Collection entries:
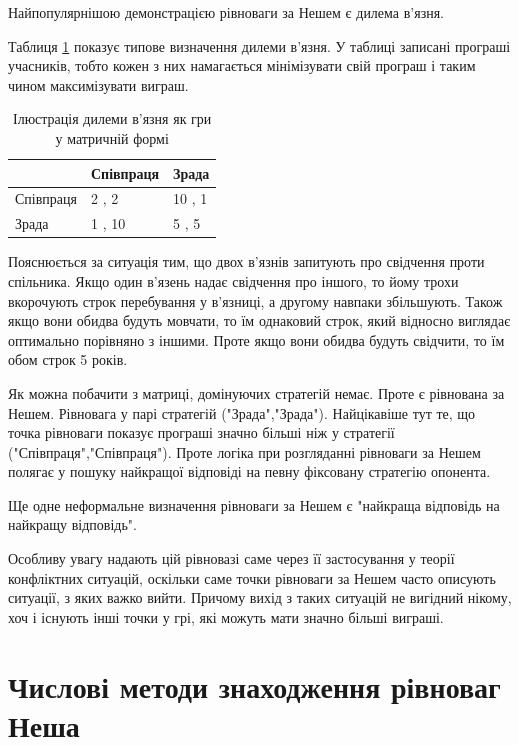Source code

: Найпопулярнішою демонстрацією рівноваги за Нешем є дилема в'язня.

Таблиця \ref{table:prisoners_dillema} показує типове визначення дилеми в'язня. У таблиці записані програші учасників, тобто кожен з них намагається мінімізувати свій програш і таким чином максимізувати виграш.

\begin{table}[H]
	\caption{Ілюстрація дилеми в'язня як гри у матричній формі}
	\label{table:prisoners_dillema}
	\begin{center}
		\begin{tabular}{|l|l|l|}
			\hline
						& Співпраця & Зрада
			\\ \hline
			Співпраця 	& 2 , 2     & 10 , 1
			\\ \hline
			Зрада 		& 1 , 10    & 5 , 5
			\\ \hline
		\end{tabular}
	\end{center}
\end{table}

Пояснюється за ситуація тим, що двох в'язнів запитують про свідчення проти спільника. Якщо один в'язень надає свідчення про іншого, то йому трохи вкорочують строк перебування у в'язниці, а другому навпаки збільшують. Також якщо вони обидва будуть мовчати, то їм однаковий строк, який відносно виглядає оптимально порівняно з іншими. Проте якщо вони обидва будуть свідчити, то їм обом строк 5 років.

Як можна побачити з матриці, домінуючих стратегій немає. Проте є рівнована за Нешем. Рівновага у парі стратегій ("Зрада","Зрада"). Найцікавіше тут те, що точка рівноваги показує програші значно більші ніж у стратегії ("Співпраця","Співпраця"). Проте логіка при розгляданні рівноваги за Нешем полягає у пошуку найкращої відповіді на певну фіксовану стратегію опонента.

Ще одне неформальне визначення рівноваги за Нешем є "найкраща відповідь на найкращу відповідь".

Особливу увагу надають цій рівновазі саме через її застосування у теорії конфліктних ситуацій, оскільки саме точки рівноваги за Нешем часто описують ситуації, з яких важко вийти. Причому вихід з таких ситуацій не вигідний нікому, хоч і існують інші точки у грі, які можуть мати значно більші виграші.

\section{Числові методи знаходження рівноваг Неша}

[WORK ITEM]:
Above are the records. Copy the lines beginning at the one that has "Співпраця & Зрада" and ending with the one that has "Ще одне неформальне", unchanged.

[TASK SOLUTION]:
						& Співпраця & Зрада
			\\ \hline
			Співпраця 	& 2 , 2     & 10 , 1
			\\ \hline
			Зрада 		& 1 , 10    & 5 , 5
			\\ \hline
		\end{tabular}
	\end{center}
\end{table}

Пояснюється за ситуація тим, що двох в'язнів запитують про свідчення проти спільника. Якщо один в'язень надає свідчення про іншого, то йому трохи вкорочують строк перебування у в'язниці, а другому навпаки збільшують. Також якщо вони обидва будуть мовчати, то їм однаковий строк, який відносно виглядає оптимально порівняно з іншими. Проте якщо вони обидва будуть свідчити, то їм обом строк 5 років.

Як можна побачити з матриці, домінуючих стратегій немає. Проте є рівнована за Нешем. Рівновага у парі стратегій ("Зрада","Зрада"). Найцікавіше тут те, що точка рівноваги показує програші значно більші ніж у стратегії ("Співпраця","Співпраця"). Проте логіка при розгляданні рівноваги за Нешем полягає у пошуку найкращої відповіді на певну фіксовану стратегію опонента.

Ще одне неформальне визначення рівноваги за Нешем є "найкраща відповідь на найкращу відповідь".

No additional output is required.